The stories we choose to tell about power are important. It doesn’t matter if the Queen actually wields any of the surprisingly significant amount of power she has for anything other than the purchase and maintenance of a large collection of ugly hats*. It matters that the people of Britain are subjects, not citizens, and that the rest of the world - especially the United States, which was supposed to have gotten rather definitively over all this two centuries ago - gets all het up about that. It matters that the big stories we tell each other about power are still about the Good Ruler, still about kings and queens, good lords and loyal subjects, with all the assumptions about hierarchy and inequality that that entails.

The Jubilee weekend would have been slightly more interesting had there been more of a Game of Thrones aesthetic to the whole thing, with feasting and stabbings and half-naked prostitutes gyrating all along the Thames under the bunting and Paul Burrell’s head rotting on a spike in Westminster. Personally, I think we need a different sort of story right now, one that isn’t all pomp and ceremony and ruthless social hierarchy wrapped in gold brocade, a story with, just maybe, no kings or queens at all. But if I have to watch a game of thrones, I’ll take the one with the horny dwarf any day.

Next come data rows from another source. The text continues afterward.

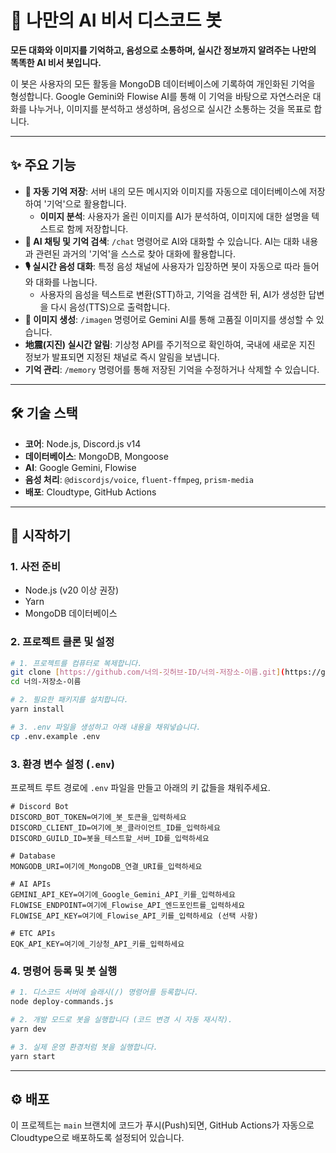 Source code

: # 🤖 나만의 AI 비서 디스코드 봇

**모든 대화와 이미지를 기억하고, 음성으로 소통하며, 실시간 정보까지 알려주는 나만의 똑똑한 AI 비서 봇입니다.**

이 봇은 사용자의 모든 활동을 MongoDB 데이터베이스에 기록하여 개인화된 기억을 형성합니다. Google Gemini와 Flowise AI를 통해 이 기억을 바탕으로 자연스러운 대화를 나누거나, 이미지를 분석하고 생성하며, 음성으로 실시간 소통하는 것을 목표로 합니다.

---

## ✨ 주요 기능

* **🧠 자동 기억 저장**: 서버 내의 모든 메시지와 이미지를 자동으로 데이터베이스에 저장하여 '기억'으로 활용합니다.
    * **이미지 분석**: 사용자가 올린 이미지를 AI가 분석하여, 이미지에 대한 설명을 텍스트로 함께 저장합니다.
* **💬 AI 채팅 및 기억 검색**: `/chat` 명령어로 AI와 대화할 수 있습니다. AI는 대화 내용과 관련된 과거의 '기억'을 스스로 찾아 대화에 활용합니다.
* **🎙️ 실시간 음성 대화**: 특정 음성 채널에 사용자가 입장하면 봇이 자동으로 따라 들어와 대화를 나눕니다.
    * 사용자의 음성을 텍스트로 변환(STT)하고, 기억을 검색한 뒤, AI가 생성한 답변을 다시 음성(TTS)으로 출력합니다.
* **🎨 이미지 생성**: `/imagen` 명령어로 Gemini AI를 통해 고품질 이미지를 생성할 수 있습니다.
* **地震(지진) 실시간 알림**: 기상청 API를 주기적으로 확인하여, 국내에 새로운 지진 정보가 발표되면 지정된 채널로 즉시 알림을 보냅니다.
* **기억 관리**: `/memory` 명령어를 통해 저장된 기억을 수정하거나 삭제할 수 있습니다.

---

## 🛠️ 기술 스택

* **코어**: Node.js, Discord.js v14
* **데이터베이스**: MongoDB, Mongoose
* **AI**: Google Gemini, Flowise
* **음성 처리**: `@discordjs/voice`, `fluent-ffmpeg`, `prism-media`
* **배포**: Cloudtype, GitHub Actions

---

## 🚀 시작하기

### 1. 사전 준비

* Node.js (v20 이상 권장)
* Yarn
* MongoDB 데이터베이스

### 2. 프로젝트 클론 및 설정

```bash
# 1. 프로젝트를 컴퓨터로 복제합니다.
git clone [https://github.com/너의-깃허브-ID/너의-저장소-이름.git](https://github.com/너의-깃허브-ID/너의-저장소-이름.git)
cd 너의-저장소-이름

# 2. 필요한 패키지를 설치합니다.
yarn install

# 3. .env 파일을 생성하고 아래 내용을 채워넣습니다.
cp .env.example .env
```

### 3. 환경 변수 설정 (`.env`)

프로젝트 루트 경로에 `.env` 파일을 만들고 아래의 키 값들을 채워주세요.

```env
# Discord Bot
DISCORD_BOT_TOKEN=여기에_봇_토큰을_입력하세요
DISCORD_CLIENT_ID=여기에_봇_클라이언트_ID를_입력하세요
DISCORD_GUILD_ID=봇을_테스트할_서버_ID를_입력하세요

# Database
MONGODB_URI=여기에_MongoDB_연결_URI를_입력하세요

# AI APIs
GEMINI_API_KEY=여기에_Google_Gemini_API_키를_입력하세요
FLOWISE_ENDPOINT=여기에_Flowise_API_엔드포인트를_입력하세요
FLOWISE_API_KEY=여기에_Flowise_API_키를_입력하세요 (선택 사항)

# ETC APIs
EQK_API_KEY=여기에_기상청_API_키를_입력하세요
```

### 4. 명령어 등록 및 봇 실행

```bash
# 1. 디스코드 서버에 슬래시(/) 명령어를 등록합니다.
node deploy-commands.js

# 2. 개발 모드로 봇을 실행합니다 (코드 변경 시 자동 재시작).
yarn dev

# 3. 실제 운영 환경처럼 봇을 실행합니다.
yarn start
```

---

## ⚙️ 배포

이 프로젝트는 `main` 브랜치에 코드가 푸시(Push)되면, GitHub Actions가 자동으로 Cloudtype으로 배포하도록 설정되어 있습니다.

*Really, fashion press: can we please stop pretending that Elizabeth Windsor is a style icon now? It’s the most godawful forelock-tugging lie I’ve seen put out by an industry that runs on stimulants and self-deception more than any other grimy corridor of the media, and that’s saying something. The Queen is not a style icon. She never has been, and she never will be. It’s just that nobody has been allowed to tell her she looks shocking in candy-coloured box-waisted twin-sets in over sixty years. 

Note: This article was edited at 8.07pm on 4 June.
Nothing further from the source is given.